The duo were encouraged by the results of their first session together, during which Bono sang over the Edge's musical sketches. In the cases of several songs, including "Stories for Boys", "Two Hearts Beat as One", "Desire", and "Peace on Earth", Bono liked the Edge's demo vocals enough that he encouraged the Edge to sing on the final versions. While experimenting with new arrangements for the songs, the Edge changed their keys, chords, and rhythms, while Bono often rewrote the lyrics.

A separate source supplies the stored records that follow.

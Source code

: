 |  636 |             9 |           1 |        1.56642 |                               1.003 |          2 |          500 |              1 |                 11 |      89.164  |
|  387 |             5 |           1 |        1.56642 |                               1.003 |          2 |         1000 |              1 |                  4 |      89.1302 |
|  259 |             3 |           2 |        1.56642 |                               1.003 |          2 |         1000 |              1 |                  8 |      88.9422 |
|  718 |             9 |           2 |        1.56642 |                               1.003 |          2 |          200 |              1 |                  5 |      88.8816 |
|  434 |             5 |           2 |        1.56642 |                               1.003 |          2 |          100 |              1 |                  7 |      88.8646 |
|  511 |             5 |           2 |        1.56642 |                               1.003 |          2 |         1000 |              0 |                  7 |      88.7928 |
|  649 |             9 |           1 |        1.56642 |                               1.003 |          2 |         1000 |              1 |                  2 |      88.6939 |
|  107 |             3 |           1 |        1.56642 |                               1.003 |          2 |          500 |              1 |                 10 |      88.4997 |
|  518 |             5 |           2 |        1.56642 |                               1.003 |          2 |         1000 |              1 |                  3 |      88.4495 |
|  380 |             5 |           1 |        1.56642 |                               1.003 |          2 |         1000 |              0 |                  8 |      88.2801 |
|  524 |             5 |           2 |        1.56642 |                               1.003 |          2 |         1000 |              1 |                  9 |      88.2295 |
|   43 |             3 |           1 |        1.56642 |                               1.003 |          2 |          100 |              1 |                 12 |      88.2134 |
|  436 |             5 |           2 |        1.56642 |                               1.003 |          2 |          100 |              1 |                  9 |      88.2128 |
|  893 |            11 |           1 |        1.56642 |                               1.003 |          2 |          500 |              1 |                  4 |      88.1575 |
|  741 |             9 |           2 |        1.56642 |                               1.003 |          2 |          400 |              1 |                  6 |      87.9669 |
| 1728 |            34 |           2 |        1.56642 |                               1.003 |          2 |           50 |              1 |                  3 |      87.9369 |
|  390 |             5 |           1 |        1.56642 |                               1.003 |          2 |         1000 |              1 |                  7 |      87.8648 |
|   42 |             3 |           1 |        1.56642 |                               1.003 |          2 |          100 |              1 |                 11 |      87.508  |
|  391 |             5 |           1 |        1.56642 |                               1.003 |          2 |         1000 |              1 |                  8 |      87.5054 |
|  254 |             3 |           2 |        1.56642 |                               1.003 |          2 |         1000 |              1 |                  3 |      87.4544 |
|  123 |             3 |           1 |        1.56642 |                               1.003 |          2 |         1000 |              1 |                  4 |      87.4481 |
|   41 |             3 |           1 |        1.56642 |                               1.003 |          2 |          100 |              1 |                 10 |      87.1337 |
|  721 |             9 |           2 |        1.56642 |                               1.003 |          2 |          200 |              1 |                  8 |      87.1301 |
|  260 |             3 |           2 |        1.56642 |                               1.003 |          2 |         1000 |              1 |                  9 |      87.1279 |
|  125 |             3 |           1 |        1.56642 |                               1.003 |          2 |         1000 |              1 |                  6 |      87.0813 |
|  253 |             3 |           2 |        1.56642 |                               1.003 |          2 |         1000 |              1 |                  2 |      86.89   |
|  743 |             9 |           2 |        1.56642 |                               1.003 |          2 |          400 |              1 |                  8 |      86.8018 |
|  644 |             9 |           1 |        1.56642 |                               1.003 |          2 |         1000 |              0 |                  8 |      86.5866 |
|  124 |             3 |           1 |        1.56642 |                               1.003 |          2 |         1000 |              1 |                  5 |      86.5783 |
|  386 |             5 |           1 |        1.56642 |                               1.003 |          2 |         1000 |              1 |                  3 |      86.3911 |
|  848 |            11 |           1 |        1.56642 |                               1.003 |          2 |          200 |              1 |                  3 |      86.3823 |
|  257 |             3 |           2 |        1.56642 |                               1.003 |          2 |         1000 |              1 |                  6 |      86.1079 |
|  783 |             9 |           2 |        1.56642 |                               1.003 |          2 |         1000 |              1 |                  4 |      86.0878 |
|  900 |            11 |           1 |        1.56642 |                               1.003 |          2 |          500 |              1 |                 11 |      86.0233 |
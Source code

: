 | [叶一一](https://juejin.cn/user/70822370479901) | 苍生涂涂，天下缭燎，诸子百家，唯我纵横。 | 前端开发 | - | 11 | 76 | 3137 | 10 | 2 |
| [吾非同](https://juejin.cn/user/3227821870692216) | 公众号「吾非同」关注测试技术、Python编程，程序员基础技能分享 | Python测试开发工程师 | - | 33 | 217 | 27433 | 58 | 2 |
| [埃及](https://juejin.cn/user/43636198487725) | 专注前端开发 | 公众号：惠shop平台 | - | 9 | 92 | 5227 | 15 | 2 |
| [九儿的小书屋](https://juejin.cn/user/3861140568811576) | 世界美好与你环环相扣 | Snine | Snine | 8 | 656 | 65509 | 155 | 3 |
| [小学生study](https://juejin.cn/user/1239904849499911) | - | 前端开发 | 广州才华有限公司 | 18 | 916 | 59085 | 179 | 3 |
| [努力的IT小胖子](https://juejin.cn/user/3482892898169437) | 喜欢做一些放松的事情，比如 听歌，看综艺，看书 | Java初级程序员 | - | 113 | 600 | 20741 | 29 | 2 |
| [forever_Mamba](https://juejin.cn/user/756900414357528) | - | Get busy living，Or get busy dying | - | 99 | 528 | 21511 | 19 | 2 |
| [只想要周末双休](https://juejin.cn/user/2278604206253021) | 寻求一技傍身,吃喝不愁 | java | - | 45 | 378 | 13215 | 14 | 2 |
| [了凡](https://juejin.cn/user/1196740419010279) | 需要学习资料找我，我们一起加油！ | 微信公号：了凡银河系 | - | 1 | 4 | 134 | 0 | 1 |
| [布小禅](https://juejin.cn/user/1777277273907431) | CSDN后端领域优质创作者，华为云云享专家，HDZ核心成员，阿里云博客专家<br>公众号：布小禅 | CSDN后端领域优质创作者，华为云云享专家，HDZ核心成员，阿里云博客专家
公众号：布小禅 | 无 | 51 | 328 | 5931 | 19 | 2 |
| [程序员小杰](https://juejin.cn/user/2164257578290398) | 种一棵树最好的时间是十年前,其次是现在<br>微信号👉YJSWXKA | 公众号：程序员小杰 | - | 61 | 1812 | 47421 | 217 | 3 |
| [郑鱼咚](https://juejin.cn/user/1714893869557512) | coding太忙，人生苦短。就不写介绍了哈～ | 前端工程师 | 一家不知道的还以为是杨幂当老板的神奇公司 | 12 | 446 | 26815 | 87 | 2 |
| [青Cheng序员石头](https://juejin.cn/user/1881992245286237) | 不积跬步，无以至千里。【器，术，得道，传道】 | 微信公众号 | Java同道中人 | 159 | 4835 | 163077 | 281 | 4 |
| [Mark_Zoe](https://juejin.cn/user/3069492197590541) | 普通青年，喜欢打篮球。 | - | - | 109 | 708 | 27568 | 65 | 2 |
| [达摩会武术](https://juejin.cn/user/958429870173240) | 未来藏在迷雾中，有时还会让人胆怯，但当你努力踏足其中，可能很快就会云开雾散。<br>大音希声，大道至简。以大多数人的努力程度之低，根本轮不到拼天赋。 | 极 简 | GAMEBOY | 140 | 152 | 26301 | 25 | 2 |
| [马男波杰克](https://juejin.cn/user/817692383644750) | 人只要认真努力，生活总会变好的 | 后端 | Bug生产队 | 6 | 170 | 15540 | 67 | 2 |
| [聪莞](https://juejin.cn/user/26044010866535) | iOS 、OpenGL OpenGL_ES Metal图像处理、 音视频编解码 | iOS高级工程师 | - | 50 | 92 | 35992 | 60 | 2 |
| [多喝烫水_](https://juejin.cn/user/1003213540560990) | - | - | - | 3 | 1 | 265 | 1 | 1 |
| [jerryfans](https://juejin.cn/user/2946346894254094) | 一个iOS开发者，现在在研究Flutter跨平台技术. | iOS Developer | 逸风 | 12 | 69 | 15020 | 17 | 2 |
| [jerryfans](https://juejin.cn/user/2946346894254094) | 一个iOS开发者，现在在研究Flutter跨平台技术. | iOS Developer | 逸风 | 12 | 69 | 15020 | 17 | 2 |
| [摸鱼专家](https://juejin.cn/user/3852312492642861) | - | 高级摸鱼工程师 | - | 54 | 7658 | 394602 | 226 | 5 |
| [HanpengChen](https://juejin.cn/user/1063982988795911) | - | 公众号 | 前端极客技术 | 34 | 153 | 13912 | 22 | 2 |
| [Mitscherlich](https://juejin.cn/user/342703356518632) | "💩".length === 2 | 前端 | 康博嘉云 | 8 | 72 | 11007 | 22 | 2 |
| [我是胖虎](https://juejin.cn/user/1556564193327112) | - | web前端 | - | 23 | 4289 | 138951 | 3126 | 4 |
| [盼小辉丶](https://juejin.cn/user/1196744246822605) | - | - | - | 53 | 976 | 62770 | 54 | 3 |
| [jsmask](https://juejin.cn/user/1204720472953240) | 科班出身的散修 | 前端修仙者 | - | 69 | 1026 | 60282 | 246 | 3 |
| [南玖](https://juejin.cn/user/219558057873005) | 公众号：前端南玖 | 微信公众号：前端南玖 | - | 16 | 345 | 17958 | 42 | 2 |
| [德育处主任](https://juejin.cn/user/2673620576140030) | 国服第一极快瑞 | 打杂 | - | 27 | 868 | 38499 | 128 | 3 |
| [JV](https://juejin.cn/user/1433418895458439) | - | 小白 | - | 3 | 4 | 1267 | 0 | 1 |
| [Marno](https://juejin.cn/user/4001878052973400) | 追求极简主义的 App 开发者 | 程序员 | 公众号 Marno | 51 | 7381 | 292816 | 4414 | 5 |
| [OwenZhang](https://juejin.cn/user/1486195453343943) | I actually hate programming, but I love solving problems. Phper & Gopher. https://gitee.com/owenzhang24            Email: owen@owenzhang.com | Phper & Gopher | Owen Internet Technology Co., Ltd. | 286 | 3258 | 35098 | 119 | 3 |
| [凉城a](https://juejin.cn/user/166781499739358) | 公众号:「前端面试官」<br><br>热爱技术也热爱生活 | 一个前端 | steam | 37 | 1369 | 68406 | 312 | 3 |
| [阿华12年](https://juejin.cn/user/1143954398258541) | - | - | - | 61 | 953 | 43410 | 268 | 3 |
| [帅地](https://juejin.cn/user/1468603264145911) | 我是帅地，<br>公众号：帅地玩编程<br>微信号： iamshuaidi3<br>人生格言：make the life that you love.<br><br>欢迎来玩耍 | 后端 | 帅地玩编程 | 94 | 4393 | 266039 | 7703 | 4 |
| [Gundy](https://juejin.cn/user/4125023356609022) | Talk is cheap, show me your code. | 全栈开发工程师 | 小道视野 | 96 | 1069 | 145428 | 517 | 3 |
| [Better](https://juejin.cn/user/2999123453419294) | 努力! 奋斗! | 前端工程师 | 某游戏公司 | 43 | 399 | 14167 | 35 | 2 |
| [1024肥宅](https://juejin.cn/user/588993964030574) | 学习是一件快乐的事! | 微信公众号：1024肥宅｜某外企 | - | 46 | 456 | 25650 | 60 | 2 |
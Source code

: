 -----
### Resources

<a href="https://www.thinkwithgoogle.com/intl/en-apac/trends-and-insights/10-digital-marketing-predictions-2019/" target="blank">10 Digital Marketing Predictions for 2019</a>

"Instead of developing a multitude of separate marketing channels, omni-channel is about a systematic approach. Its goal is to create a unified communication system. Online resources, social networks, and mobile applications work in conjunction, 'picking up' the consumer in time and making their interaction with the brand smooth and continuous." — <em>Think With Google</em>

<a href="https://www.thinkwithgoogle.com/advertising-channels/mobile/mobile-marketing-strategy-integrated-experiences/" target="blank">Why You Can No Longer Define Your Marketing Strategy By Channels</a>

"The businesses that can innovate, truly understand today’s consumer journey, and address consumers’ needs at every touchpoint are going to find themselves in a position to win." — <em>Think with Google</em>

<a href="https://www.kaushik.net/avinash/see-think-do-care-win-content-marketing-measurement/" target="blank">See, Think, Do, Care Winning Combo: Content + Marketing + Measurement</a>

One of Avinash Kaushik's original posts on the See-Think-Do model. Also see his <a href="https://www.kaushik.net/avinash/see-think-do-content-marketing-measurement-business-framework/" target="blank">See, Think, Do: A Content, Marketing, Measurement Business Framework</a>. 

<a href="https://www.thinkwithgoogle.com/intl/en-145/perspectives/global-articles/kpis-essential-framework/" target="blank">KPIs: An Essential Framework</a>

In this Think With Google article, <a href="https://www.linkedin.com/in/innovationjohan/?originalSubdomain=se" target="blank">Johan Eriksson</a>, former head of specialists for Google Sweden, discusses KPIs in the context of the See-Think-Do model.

In developing the new versions of the songs, the Edge said he was "trying to come up with the minimum arrangement [they] could get away with", and that consequently they did not feel a strong urgency to have Clayton and drummer Larry Mullen Jr. perform on each song; Bono said that had they done so, "then [they'd] be just a rock band". After the Edge and Bono recorded demos of the new song arrangements and vocals, they sent them to Clayton and Mullen asking if they felt inspired to add any musical ideas to the rhythm section. Mullen said in November 2022 that he needed surgery to continue performing, and although he contributed percussion for Songs of Surrender, he "didn't want to, or wasn't ready to" play a full drum kit at the time of the recording sessions, according to the Edge. As a result, drum loops previously recorded by Mullen were used; one of them was the origin of the new version of "Get Out of Your Own Way". Clayton recorded his parts not knowing if they would be used on the final mixes, and he approached them with the mindset of "how those Simon & Garfunkel records were made... essentially acoustic guitar tracks that there were some rhythmic elements added to."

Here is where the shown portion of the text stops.